- Opening Delimiter -

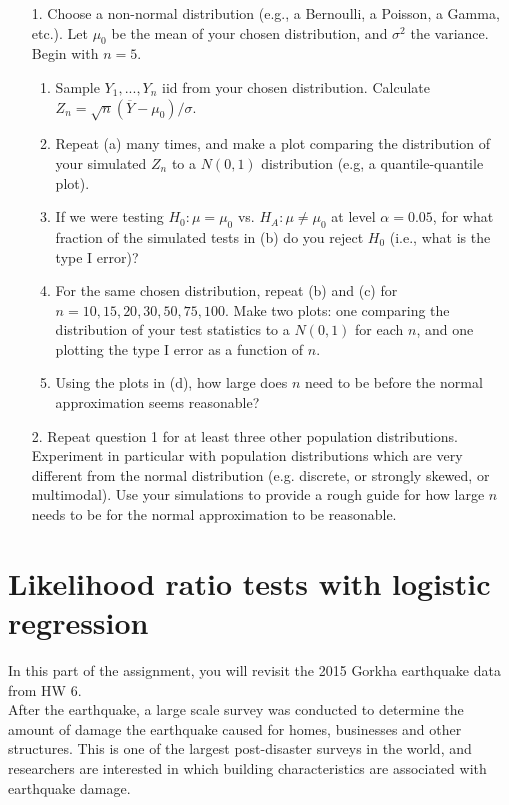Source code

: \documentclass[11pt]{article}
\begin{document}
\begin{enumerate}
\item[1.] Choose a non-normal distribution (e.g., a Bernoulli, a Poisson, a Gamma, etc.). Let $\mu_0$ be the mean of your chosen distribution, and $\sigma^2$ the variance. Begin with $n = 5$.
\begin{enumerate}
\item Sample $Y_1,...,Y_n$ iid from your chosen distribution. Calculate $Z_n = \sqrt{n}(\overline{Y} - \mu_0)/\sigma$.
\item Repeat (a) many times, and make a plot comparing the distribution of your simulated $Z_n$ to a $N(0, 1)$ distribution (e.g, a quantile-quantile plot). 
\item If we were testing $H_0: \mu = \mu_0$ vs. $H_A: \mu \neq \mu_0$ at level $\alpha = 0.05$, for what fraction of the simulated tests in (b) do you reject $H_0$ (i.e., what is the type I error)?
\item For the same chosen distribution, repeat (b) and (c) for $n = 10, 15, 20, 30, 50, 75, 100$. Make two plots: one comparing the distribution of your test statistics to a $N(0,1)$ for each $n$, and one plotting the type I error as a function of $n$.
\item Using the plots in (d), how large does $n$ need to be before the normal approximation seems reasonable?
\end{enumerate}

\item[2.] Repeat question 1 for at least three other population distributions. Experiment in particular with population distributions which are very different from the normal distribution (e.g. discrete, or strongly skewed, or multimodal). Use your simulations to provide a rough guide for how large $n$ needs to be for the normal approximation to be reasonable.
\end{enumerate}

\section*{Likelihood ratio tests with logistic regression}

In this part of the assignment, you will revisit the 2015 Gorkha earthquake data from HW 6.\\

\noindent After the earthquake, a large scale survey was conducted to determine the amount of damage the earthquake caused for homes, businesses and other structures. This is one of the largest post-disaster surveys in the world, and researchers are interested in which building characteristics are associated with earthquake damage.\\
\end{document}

- Closing Delimiter -
- Opening Delimiter -

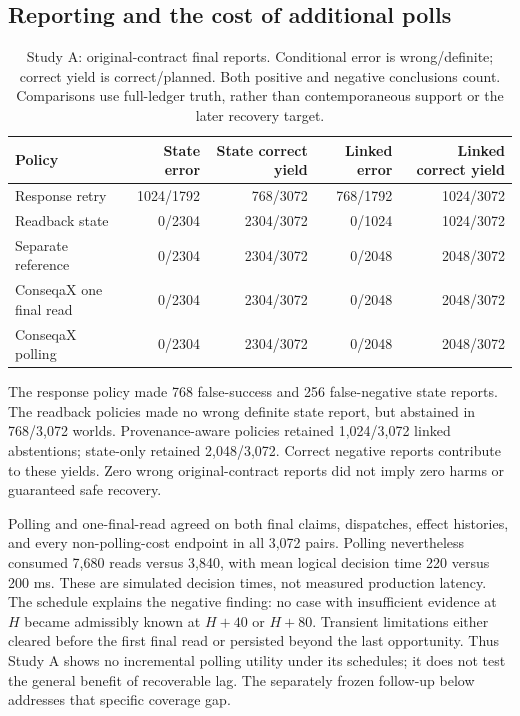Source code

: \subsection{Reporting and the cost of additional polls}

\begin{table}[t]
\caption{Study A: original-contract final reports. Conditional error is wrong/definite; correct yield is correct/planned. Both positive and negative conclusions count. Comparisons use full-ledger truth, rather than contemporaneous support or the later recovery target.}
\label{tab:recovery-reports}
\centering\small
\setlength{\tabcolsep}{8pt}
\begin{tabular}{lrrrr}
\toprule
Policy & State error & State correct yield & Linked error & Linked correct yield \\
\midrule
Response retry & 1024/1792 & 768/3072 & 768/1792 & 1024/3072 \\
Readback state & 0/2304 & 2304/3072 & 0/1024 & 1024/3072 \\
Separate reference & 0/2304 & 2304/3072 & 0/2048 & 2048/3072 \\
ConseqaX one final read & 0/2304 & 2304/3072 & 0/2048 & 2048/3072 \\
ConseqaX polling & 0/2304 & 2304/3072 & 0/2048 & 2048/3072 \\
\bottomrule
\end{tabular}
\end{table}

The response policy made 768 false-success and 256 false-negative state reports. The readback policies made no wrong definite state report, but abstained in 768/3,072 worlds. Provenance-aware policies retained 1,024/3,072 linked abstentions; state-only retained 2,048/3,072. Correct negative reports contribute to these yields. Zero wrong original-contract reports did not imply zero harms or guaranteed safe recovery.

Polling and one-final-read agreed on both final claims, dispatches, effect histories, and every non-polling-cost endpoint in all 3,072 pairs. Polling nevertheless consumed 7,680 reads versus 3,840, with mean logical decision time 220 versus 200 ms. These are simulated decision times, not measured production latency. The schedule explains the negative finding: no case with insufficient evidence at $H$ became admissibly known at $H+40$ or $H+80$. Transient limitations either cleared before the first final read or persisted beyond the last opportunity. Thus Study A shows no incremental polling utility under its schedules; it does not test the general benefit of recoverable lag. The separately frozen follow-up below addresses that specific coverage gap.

- Closing Delimiter -

_PROMPT:_ Some lines contain the word "ConseqaX". Pull each one out of the listing.

_ANSWER TO THIS PROBLEM:_
ConseqaX one final read & 0/2304 & 2304/3072 & 0/2048 & 2048/3072 \\
ConseqaX polling & 0/2304 & 2304/3072 & 0/2048 & 2048/3072 \\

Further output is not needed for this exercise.